# GOAL OF THE EXERCISE:
Repeat each entry. Keep every line exactly as it is.

━━━━━ PROVIDED DATA ━━━━━

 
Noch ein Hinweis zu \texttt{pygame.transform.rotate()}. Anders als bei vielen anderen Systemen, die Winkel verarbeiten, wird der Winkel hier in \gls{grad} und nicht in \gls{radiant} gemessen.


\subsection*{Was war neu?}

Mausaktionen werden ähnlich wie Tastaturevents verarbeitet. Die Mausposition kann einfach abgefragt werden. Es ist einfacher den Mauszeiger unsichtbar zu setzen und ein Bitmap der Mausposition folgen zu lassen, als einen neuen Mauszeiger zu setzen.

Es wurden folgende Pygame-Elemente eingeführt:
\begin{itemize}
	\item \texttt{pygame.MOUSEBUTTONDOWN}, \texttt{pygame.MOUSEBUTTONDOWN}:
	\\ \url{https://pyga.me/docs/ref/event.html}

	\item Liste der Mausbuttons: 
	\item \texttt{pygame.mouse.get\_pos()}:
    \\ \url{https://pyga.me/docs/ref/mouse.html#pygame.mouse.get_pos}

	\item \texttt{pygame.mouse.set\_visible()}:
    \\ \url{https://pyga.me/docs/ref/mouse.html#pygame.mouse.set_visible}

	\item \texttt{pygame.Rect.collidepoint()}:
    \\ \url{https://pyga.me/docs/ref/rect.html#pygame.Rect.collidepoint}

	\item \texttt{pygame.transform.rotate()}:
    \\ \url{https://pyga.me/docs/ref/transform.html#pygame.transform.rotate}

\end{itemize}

━━━━━

# RESPONSE TO THE TASK:
Noch ein Hinweis zu \texttt{pygame.transform.rotate()}. Anders als bei vielen anderen Systemen, die Winkel verarbeiten, wird der Winkel hier in \gls{grad} und nicht in \gls{radiant} gemessen.


\subsection*{Was war neu?}

Mausaktionen werden ähnlich wie Tastaturevents verarbeitet. Die Mausposition kann einfach abgefragt werden. Es ist einfacher den Mauszeiger unsichtbar zu setzen und ein Bitmap der Mausposition folgen zu lassen, als einen neuen Mauszeiger zu setzen.

Es wurden folgende Pygame-Elemente eingeführt:
\begin{itemize}
	\item \texttt{pygame.MOUSEBUTTONDOWN}, \texttt{pygame.MOUSEBUTTONDOWN}:
	\\ \url{https://pyga.me/docs/ref/event.html}

	\item Liste der Mausbuttons: 
	\item \texttt{pygame.mouse.get\_pos()}:
    \\ \url{https://pyga.me/docs/ref/mouse.html#pygame.mouse.get_pos}

	\item \texttt{pygame.mouse.set\_visible()}:
    \\ \url{https://pyga.me/docs/ref/mouse.html#pygame.mouse.set_visible}

	\item \texttt{pygame.Rect.collidepoint()}:
    \\ \url{https://pyga.me/docs/ref/rect.html#pygame.Rect.collidepoint}

	\item \texttt{pygame.transform.rotate()}:
    \\ \url{https://pyga.me/docs/ref/transform.html#pygame.transform.rotate}

\end{itemize}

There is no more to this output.